I think you've got your view backwards in the sense that every protest you've experienced up until now has been small enough to not be majorly disruptive because that crowd of "I will not accept this" hardliners was small enough where it would literally be folly to belabor the point further. That does not place an effective ceiling on legitimate vs. illegitimate protest, rather it puts a floor on the quality of your Statespeople at doing their jobs in a way that gets enough people not feeling marginalized.
That is clearly not the case here. Each of these protestors is someone feeling they are not being represented. They have the right to hold everything the bugger on up until some level of reasonability comes around. That is the fundamental dimension and action of politics. Just because it's been a good many years since the consent of the governed was pulled back doesn't mean it can't still be.
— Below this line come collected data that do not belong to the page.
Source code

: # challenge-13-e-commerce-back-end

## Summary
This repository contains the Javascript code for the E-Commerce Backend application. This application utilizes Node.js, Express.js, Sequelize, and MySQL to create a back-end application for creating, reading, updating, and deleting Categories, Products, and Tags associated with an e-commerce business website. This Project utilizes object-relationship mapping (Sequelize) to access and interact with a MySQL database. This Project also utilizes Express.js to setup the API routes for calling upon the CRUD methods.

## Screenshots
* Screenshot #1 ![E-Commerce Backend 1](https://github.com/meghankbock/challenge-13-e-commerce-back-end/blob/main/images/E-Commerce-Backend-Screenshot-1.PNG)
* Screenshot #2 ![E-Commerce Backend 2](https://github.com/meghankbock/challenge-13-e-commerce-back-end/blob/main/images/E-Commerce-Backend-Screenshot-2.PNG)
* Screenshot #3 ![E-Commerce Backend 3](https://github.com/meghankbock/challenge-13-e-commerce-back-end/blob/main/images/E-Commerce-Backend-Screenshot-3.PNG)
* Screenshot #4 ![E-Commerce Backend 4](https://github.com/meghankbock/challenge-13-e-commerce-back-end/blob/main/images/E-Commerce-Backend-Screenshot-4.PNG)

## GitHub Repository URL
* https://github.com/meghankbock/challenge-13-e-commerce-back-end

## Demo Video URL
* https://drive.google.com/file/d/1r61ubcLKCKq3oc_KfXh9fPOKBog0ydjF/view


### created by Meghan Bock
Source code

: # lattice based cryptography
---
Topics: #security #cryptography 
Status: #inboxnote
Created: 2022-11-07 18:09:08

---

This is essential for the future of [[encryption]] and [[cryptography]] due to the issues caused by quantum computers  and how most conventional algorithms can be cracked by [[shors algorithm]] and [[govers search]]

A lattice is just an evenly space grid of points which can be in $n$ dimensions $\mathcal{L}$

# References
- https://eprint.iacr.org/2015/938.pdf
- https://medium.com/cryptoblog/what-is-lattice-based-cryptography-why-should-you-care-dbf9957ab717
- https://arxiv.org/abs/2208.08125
The number of people pounding the drum of "well these miscreants better watch out, the will of Canada is going to steamroll them!" or "It is the will of Canada that these people be pushed out of the limelight and ignored, so cut off their logistics, make it easier to enact financial violence (fines), and imprison them!" instead of "Well, shit, maybe we did go overboard a bit, didn't we?" disturbs me.
At the end of the day, those people are Canadians too. The mark of a country is how they treat their conscientious objectors.
And yes... I say that with a straight face accepting where the U.S. is on that scale recently. I just hope Canada doesn't follow our lead down the road to hell.